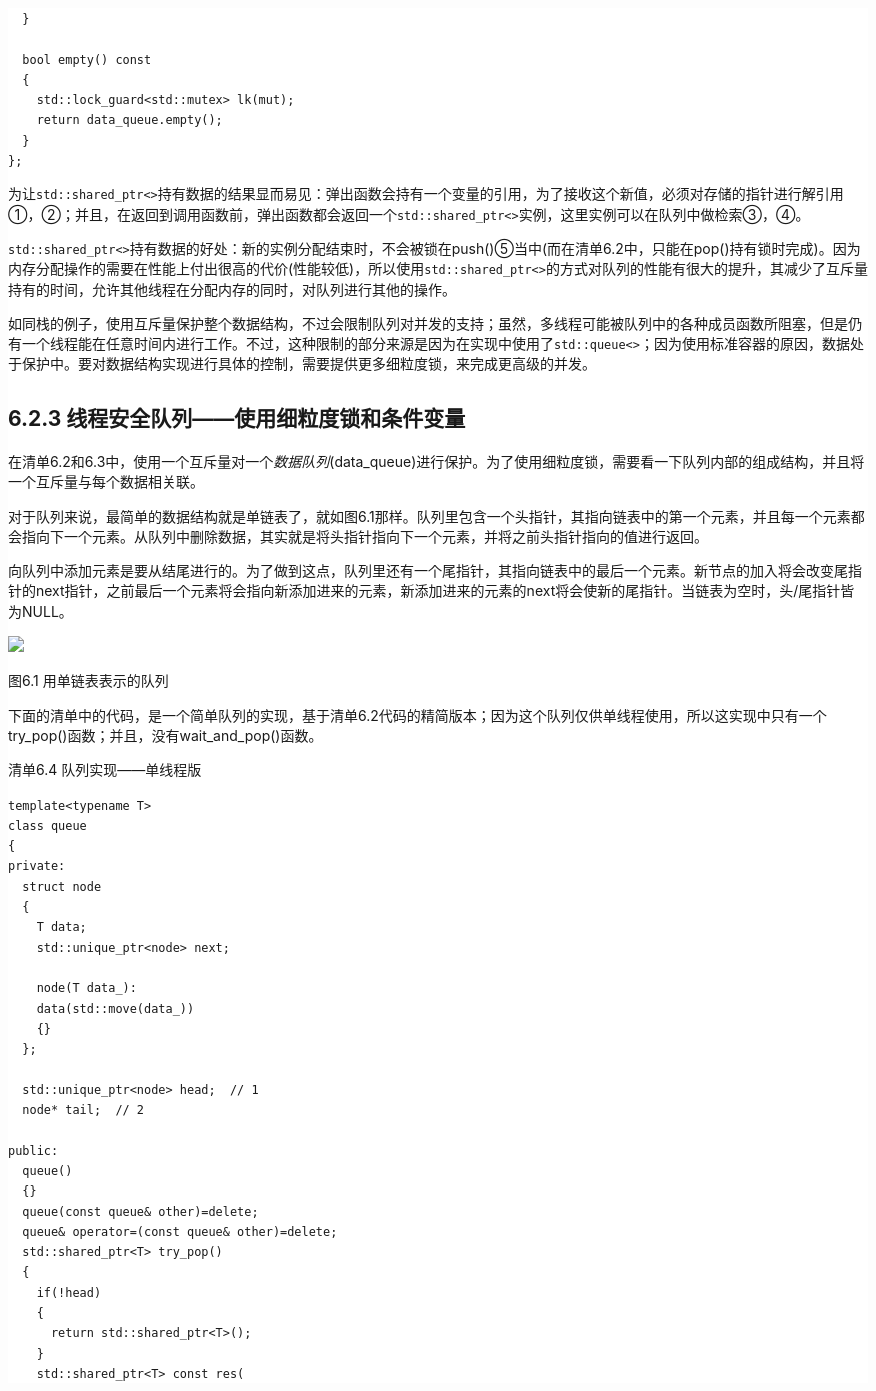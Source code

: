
 ```
  }

  bool empty() const
  {
    std::lock_guard<std::mutex> lk(mut);
    return data_queue.empty();
  }
};
```

为让`std::shared_ptr<>`持有数据的结果显而易见：弹出函数会持有一个变量的引用，为了接收这个新值，必须对存储的指针进行解引用①，②；并且，在返回到调用函数前，弹出函数都会返回一个`std::shared_ptr<>`实例，这里实例可以在队列中做检索③，④。

`std::shared_ptr<>`持有数据的好处：新的实例分配结束时，不会被锁在push()⑤当中(而在清单6.2中，只能在pop()持有锁时完成)。因为内存分配操作的需要在性能上付出很高的代价(性能较低)，所以使用`std::shared_ptr<>`的方式对队列的性能有很大的提升，其减少了互斥量持有的时间，允许其他线程在分配内存的同时，对队列进行其他的操作。

如同栈的例子，使用互斥量保护整个数据结构，不过会限制队列对并发的支持；虽然，多线程可能被队列中的各种成员函数所阻塞，但是仍有一个线程能在任意时间内进行工作。不过，这种限制的部分来源是因为在实现中使用了`std::queue<>`；因为使用标准容器的原因，数据处于保护中。要对数据结构实现进行具体的控制，需要提供更多细粒度锁，来完成更高级的并发。

## 6.2.3 线程安全队列——使用细粒度锁和条件变量

在清单6.2和6.3中，使用一个互斥量对一个*数据队列*(data_queue)进行保护。为了使用细粒度锁，需要看一下队列内部的组成结构，并且将一个互斥量与每个数据相关联。

对于队列来说，最简单的数据结构就是单链表了，就如图6.1那样。队列里包含一个头指针，其指向链表中的第一个元素，并且每一个元素都会指向下一个元素。从队列中删除数据，其实就是将头指针指向下一个元素，并将之前头指针指向的值进行返回。

向队列中添加元素是要从结尾进行的。为了做到这点，队列里还有一个尾指针，其指向链表中的最后一个元素。新节点的加入将会改变尾指针的next指针，之前最后一个元素将会指向新添加进来的元素，新添加进来的元素的next将会使新的尾指针。当链表为空时，头/尾指针皆为NULL。

![](../../images/chapter6/6-1.png)

图6.1 用单链表表示的队列

下面的清单中的代码，是一个简单队列的实现，基于清单6.2代码的精简版本；因为这个队列仅供单线程使用，所以这实现中只有一个try_pop()函数；并且，没有wait_and_pop()函数。

清单6.4 队列实现——单线程版

```
template<typename T>
class queue
{
private:
  struct node
  {
    T data;
    std::unique_ptr<node> next;

    node(T data_):
    data(std::move(data_))
    {}
  };

  std::unique_ptr<node> head;  // 1
  node* tail;  // 2

public:
  queue()
  {}
  queue(const queue& other)=delete;
  queue& operator=(const queue& other)=delete;
  std::shared_ptr<T> try_pop()
  {
    if(!head)
    {
      return std::shared_ptr<T>();
    }
    std::shared_ptr<T> const res(
```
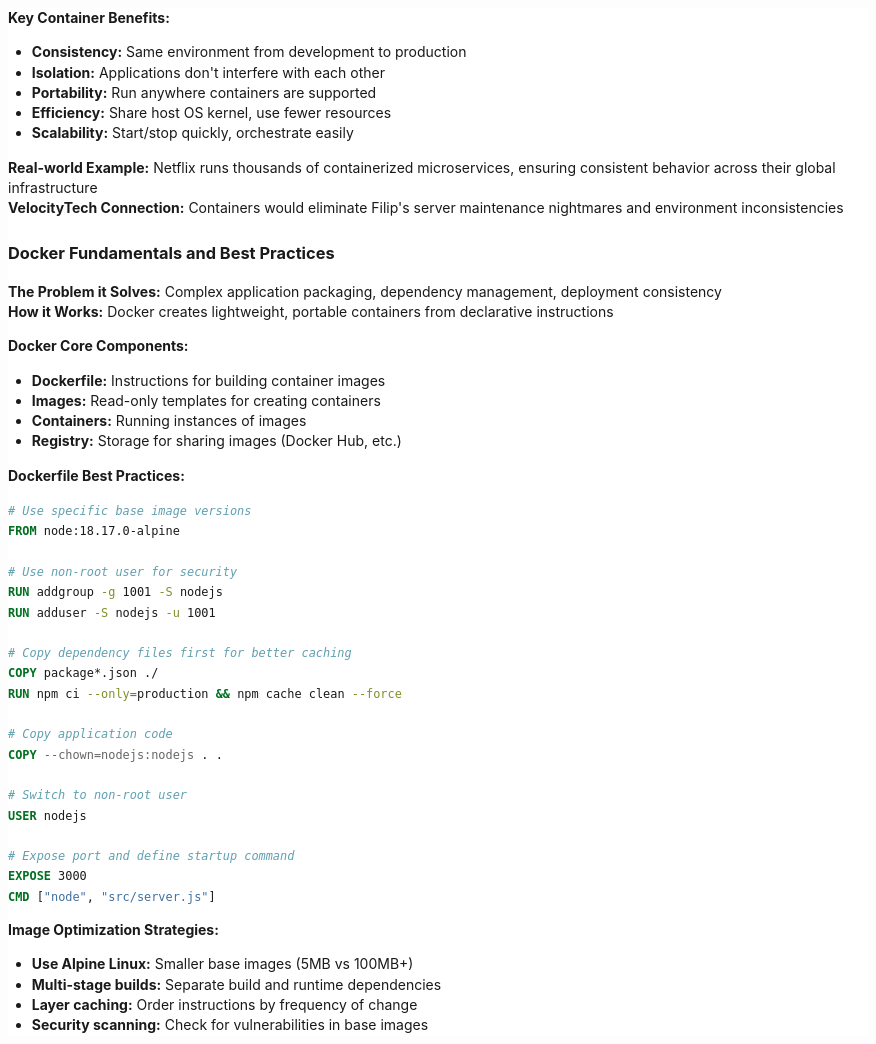 **Key Container Benefits:**
- **Consistency:** Same environment from development to production
- **Isolation:** Applications don't interfere with each other
- **Portability:** Run anywhere containers are supported
- **Efficiency:** Share host OS kernel, use fewer resources
- **Scalability:** Start/stop quickly, orchestrate easily

**Real-world Example:** Netflix runs thousands of containerized microservices, ensuring consistent behavior across their global infrastructure  
**VelocityTech Connection:** Containers would eliminate Filip's server maintenance nightmares and environment inconsistencies

### Docker Fundamentals and Best Practices
**The Problem it Solves:** Complex application packaging, dependency management, deployment consistency  
**How it Works:** Docker creates lightweight, portable containers from declarative instructions

**Docker Core Components:**
- **Dockerfile:** Instructions for building container images
- **Images:** Read-only templates for creating containers
- **Containers:** Running instances of images
- **Registry:** Storage for sharing images (Docker Hub, etc.)

**Dockerfile Best Practices:**
```dockerfile
# Use specific base image versions
FROM node:18.17.0-alpine

# Use non-root user for security
RUN addgroup -g 1001 -S nodejs
RUN adduser -S nodejs -u 1001

# Copy dependency files first for better caching
COPY package*.json ./
RUN npm ci --only=production && npm cache clean --force

# Copy application code
COPY --chown=nodejs:nodejs . .

# Switch to non-root user
USER nodejs

# Expose port and define startup command
EXPOSE 3000
CMD ["node", "src/server.js"]
```

**Image Optimization Strategies:**
- **Use Alpine Linux:** Smaller base images (5MB vs 100MB+)
- **Multi-stage builds:** Separate build and runtime dependencies
- **Layer caching:** Order instructions by frequency of change
- **Security scanning:** Check for vulnerabilities in base images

WHAT THIS TASK INVOLVES:
Which lines of the records above contain the word "base"? Copy each of them.

OUTPUT:
# Use specific base image versions
- **Use Alpine Linux:** Smaller base images (5MB vs 100MB+)
- **Security scanning:** Check for vulnerabilities in base images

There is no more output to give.